27 juin 2017 mis à jour par: Hajer Soliman, Ain Shams University

Étudier le design:

Essai clinique contrôlé randomisé.

Population étudiée :

La population étudiée sera une série consécutive de participants fréquentant l'unité de détection précoce du cancer (ECDU) de la maternité universitaire Ain Shams.

80 femmes devant subir une myomectomie hystéroscopique seront incluses et seront randomisées en deux groupes :

Groupe A : les femmes subiront une myomectomie hystéroscopique avec l'utilisation de (TXA) Kapron dans le milieu de distension

Groupe B : les femmes subiront une myomectomie hystéroscopique avec l'utilisation d'un placebo (solution saline normale dans le milieu de distension).

La randomisation sera effectuée à l'aide d'un système de randomisation généré par ordinateur.

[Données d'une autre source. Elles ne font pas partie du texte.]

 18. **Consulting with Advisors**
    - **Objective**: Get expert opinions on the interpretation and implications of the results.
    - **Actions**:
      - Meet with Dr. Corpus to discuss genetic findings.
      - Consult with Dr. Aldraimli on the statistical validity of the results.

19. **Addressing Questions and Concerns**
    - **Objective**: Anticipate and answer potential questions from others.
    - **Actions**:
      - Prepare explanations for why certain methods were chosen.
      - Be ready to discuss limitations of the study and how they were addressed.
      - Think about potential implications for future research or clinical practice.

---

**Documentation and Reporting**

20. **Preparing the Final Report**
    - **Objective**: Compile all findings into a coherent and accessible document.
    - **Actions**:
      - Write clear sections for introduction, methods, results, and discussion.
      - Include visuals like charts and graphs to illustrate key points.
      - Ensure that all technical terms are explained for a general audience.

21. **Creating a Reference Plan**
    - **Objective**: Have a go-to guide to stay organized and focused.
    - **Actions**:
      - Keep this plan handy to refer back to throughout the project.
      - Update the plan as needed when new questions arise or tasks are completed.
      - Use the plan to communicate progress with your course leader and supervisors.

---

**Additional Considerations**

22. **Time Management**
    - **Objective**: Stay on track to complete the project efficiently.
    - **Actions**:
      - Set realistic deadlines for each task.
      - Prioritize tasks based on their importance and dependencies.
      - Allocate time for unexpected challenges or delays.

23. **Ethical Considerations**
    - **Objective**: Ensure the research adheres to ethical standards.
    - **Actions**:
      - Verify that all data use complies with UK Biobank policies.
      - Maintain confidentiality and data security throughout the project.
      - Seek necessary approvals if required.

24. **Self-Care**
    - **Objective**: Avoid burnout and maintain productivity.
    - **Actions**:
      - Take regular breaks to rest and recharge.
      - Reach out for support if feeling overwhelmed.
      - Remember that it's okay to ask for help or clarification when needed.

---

Les groupes attribués seront dissimulés dans des enveloppes opaques scellées numérotées en série qui ne seront ouvertes qu'après le recrutement.

L'attribution des patients sera effectuée avant l'induction de l'anesthésie par une personne indépendante, qui ne sera autrement pas impliquée dans cette étude.

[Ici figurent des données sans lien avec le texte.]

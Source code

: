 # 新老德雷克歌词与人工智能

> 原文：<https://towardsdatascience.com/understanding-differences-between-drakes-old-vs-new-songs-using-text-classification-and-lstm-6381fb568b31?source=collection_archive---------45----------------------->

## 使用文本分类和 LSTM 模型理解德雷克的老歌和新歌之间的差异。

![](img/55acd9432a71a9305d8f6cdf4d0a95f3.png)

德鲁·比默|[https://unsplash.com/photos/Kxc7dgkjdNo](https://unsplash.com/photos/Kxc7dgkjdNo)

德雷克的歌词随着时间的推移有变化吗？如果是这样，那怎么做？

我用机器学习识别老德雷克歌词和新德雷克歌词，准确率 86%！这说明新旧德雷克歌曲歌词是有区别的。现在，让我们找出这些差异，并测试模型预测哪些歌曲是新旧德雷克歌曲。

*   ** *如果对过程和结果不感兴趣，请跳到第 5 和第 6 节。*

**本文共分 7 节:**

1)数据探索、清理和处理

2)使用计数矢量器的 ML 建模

L'essai sera convenablement réalisé en aveugle ; les participants, les évaluateurs des résultats et le chirurgien effectuant la procédure ne connaîtront pas le type de médicament qui sera utilisé à l'intérieur du milieu de distension.

Par conséquent, cette étude sera une étude clinique prospective randomisée en double aveugle.

Méthodologie:

  1. Consentement écrit éclairé obtenu du participant.

  2. Histoire

    1. Histoire personnelle
    2. Antécédents menstruels
    3. Antécédents obstétricaux détaillés
    4. Intervention chirurgicale, en particulier les chirurgies utérines et toute complication postopératoire
    5. Antécédents de prise de médicaments, notamment traitement hormonal ou anticoagulant.
  3. Examens préopératoires de routine en plus d'un test de grossesse sérique si une grossesse est suspectée.
  4. Examen physique comprenant un examen général, abdominal et pelvien.
  5. L'hystéroscopie sera réalisée au début de la phase proliférative en utilisant une solution saline normale comme milieu de distension.

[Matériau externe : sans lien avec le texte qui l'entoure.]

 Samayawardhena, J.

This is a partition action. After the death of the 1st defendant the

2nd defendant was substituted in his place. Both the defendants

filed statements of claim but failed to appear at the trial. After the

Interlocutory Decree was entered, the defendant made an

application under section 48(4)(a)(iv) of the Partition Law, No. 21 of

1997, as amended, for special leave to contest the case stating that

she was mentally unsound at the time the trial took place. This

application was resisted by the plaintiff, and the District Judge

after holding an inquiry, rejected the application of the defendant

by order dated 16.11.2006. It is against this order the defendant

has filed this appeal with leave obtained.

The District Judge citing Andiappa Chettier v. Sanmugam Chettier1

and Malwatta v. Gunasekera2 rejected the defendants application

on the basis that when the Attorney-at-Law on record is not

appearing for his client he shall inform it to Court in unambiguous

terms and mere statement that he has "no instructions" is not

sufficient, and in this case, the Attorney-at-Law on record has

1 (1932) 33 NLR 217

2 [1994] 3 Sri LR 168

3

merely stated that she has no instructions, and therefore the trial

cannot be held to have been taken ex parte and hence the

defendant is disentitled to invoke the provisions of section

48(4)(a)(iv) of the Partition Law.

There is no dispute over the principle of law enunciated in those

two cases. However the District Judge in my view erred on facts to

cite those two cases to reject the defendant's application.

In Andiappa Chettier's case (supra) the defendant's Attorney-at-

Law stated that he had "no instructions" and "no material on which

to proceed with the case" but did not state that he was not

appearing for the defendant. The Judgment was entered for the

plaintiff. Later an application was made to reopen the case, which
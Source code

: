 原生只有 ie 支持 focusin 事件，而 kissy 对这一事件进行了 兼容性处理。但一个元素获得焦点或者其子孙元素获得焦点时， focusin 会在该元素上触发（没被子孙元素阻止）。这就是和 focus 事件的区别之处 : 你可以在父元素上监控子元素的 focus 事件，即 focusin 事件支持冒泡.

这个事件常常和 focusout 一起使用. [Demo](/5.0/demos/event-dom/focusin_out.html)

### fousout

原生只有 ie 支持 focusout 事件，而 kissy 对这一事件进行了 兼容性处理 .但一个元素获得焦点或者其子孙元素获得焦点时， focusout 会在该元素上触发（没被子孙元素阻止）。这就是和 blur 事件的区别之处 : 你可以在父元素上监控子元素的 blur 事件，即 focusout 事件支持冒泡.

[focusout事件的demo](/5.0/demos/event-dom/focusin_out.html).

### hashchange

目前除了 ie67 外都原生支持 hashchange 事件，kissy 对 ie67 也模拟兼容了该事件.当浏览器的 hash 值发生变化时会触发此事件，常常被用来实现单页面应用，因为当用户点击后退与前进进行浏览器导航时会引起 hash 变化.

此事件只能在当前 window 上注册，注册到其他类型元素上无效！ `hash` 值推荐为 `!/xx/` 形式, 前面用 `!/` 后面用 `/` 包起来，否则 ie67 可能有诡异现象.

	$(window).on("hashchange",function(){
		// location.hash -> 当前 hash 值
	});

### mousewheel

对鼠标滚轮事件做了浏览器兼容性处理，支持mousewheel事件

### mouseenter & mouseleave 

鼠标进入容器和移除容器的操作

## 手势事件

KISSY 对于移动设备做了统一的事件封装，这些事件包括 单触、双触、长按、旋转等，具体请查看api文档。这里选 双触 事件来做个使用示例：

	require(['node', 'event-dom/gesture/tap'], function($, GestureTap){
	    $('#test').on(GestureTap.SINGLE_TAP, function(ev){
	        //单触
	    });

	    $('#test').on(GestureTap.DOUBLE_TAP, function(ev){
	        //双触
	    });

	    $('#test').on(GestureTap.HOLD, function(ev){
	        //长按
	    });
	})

  6. Uniquement dans le groupe d'intervention (groupe TXA) KAPRON (acide tranexamique) sera ajouté au milieu injecté.

    • Dans le groupe d'intervention, 500 mg de Kapron pour 500 ml de milieu de distension seront ajoutés.
    • Dans le groupe témoin, le placebo, c'est-à-dire , une solution saline normale sous la même forme sera injectée à l'intérieur de tous les 500 ml de milieu de distension.
  7. L'essai sera convenablement réalisé en aveugle ; les participants, les évaluateurs des résultats et le chirurgien effectuant la procédure ne connaîtront pas le type de médicament qui sera utilisé à l'intérieur du milieu de distension. Par conséquent, notre étude sera un essai clinique prospectif randomisé en double aveugle.
  8. Les saignements peropératoires et la qualité de la vue seront observés.
  9. Un échantillon de sang sera prélevé sur chaque participant des deux groupes 24 heures après la fin de l'opération pour les taux d'hémoglobine et d'hématocrite.

Types de mesures de résultats :

Principaux critères de jugement :

Estimation de la perte de sang définie comme la comparaison de l'hématocrite et de l'hémoglobine au départ (préopératoire) et 24 heures après la chirurgie avec l'acide tranexamique par rapport au groupe témoin.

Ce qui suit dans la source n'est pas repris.